▶ [ACTIVITY]:
Repeat the listing in full. Nothing may be added or left out.

▶ [SUPPLIED MATERIAL]:
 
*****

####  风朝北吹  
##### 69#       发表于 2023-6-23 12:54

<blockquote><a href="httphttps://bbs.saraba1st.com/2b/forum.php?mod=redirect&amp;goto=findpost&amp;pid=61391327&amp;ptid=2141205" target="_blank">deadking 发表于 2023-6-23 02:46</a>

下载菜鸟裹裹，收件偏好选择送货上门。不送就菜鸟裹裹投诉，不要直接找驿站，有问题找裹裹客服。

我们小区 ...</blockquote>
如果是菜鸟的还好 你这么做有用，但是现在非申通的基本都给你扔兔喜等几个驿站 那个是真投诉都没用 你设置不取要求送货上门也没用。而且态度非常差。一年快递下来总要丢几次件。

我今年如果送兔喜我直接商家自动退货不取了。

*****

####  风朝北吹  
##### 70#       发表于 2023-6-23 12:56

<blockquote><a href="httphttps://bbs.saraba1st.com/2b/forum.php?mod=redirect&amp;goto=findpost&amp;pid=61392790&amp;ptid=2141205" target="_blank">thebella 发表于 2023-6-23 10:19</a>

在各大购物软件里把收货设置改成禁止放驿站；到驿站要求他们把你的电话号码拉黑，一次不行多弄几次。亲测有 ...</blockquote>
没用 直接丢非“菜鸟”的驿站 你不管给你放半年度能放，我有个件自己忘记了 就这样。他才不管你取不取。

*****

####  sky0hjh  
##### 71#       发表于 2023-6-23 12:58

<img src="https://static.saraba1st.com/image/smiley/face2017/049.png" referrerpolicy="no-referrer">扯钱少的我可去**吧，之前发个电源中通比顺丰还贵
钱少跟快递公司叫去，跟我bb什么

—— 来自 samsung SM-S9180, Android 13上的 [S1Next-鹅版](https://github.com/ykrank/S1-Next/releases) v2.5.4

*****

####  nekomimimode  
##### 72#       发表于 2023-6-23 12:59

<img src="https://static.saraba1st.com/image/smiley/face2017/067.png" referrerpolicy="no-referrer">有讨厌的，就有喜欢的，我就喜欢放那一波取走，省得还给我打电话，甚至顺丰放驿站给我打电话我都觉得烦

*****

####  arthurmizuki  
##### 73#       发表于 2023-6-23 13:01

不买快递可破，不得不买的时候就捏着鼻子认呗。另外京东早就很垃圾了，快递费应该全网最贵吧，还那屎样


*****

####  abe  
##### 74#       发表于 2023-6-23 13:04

▶ [SOLUTION FOR THIS EXERCISE]:
*****

####  风朝北吹  
##### 69#       发表于 2023-6-23 12:54

<blockquote><a href="httphttps://bbs.saraba1st.com/2b/forum.php?mod=redirect&amp;goto=findpost&amp;pid=61391327&amp;ptid=2141205" target="_blank">deadking 发表于 2023-6-23 02:46</a>

下载菜鸟裹裹，收件偏好选择送货上门。不送就菜鸟裹裹投诉，不要直接找驿站，有问题找裹裹客服。

我们小区 ...</blockquote>
如果是菜鸟的还好 你这么做有用，但是现在非申通的基本都给你扔兔喜等几个驿站 那个是真投诉都没用 你设置不取要求送货上门也没用。而且态度非常差。一年快递下来总要丢几次件。

我今年如果送兔喜我直接商家自动退货不取了。

*****

####  风朝北吹  
##### 70#       发表于 2023-6-23 12:56

<blockquote><a href="httphttps://bbs.saraba1st.com/2b/forum.php?mod=redirect&amp;goto=findpost&amp;pid=61392790&amp;ptid=2141205" target="_blank">thebella 发表于 2023-6-23 10:19</a>

在各大购物软件里把收货设置改成禁止放驿站；到驿站要求他们把你的电话号码拉黑，一次不行多弄几次。亲测有 ...</blockquote>
没用 直接丢非“菜鸟”的驿站 你不管给你放半年度能放，我有个件自己忘记了 就这样。他才不管你取不取。

*****

####  sky0hjh  
##### 71#       发表于 2023-6-23 12:58

<img src="https://static.saraba1st.com/image/smiley/face2017/049.png" referrerpolicy="no-referrer">扯钱少的我可去**吧，之前发个电源中通比顺丰还贵
钱少跟快递公司叫去，跟我bb什么

—— 来自 samsung SM-S9180, Android 13上的 [S1Next-鹅版](https://github.com/ykrank/S1-Next/releases) v2.5.4

*****

####  nekomimimode  
##### 72#       发表于 2023-6-23 12:59

<img src="https://static.saraba1st.com/image/smiley/face2017/067.png" referrerpolicy="no-referrer">有讨厌的，就有喜欢的，我就喜欢放那一波取走，省得还给我打电话，甚至顺丰放驿站给我打电话我都觉得烦

*****

####  arthurmizuki  
##### 73#       发表于 2023-6-23 13:01

不买快递可破，不得不买的时候就捏着鼻子认呗。另外京东早就很垃圾了，快递费应该全网最贵吧，还那屎样


*****

####  abe  
##### 74#       发表于 2023-6-23 13:04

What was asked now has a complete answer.